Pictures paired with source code
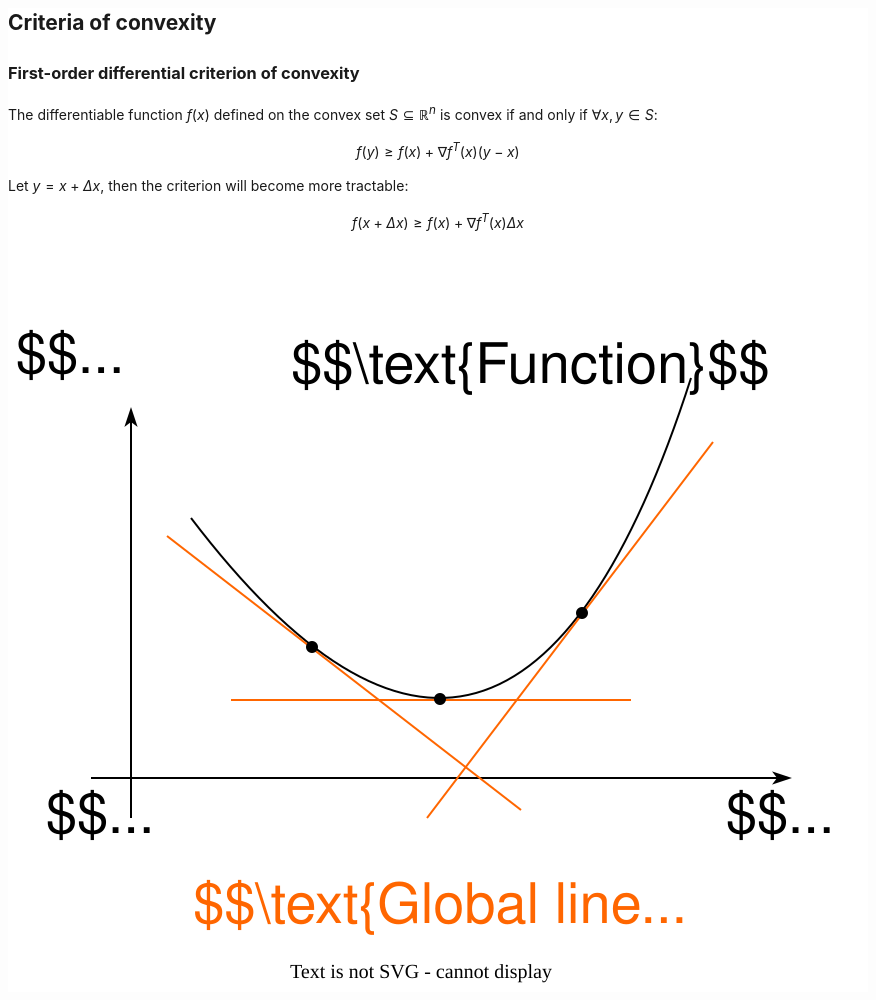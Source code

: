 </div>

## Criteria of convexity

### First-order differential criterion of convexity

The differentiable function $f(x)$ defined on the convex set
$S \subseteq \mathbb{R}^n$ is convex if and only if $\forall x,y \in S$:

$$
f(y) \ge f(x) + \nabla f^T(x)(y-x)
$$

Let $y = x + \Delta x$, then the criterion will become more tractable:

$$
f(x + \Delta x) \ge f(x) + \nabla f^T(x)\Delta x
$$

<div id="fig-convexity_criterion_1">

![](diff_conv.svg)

*WORK REQUIRED*:
Please copy the records above word for word, omitting every picture.

*TASK RESPONSE*:
Source code

: </div>

## Criteria of convexity

### First-order differential criterion of convexity

The differentiable function $f(x)$ defined on the convex set
$S \subseteq \mathbb{R}^n$ is convex if and only if $\forall x,y \in S$:

$$
f(y) \ge f(x) + \nabla f^T(x)(y-x)
$$

Let $y = x + \Delta x$, then the criterion will become more tractable:

$$
f(x + \Delta x) \ge f(x) + \nabla f^T(x)\Delta x
$$

<div id="fig-convexity_criterion_1">

![](diff_conv.svg)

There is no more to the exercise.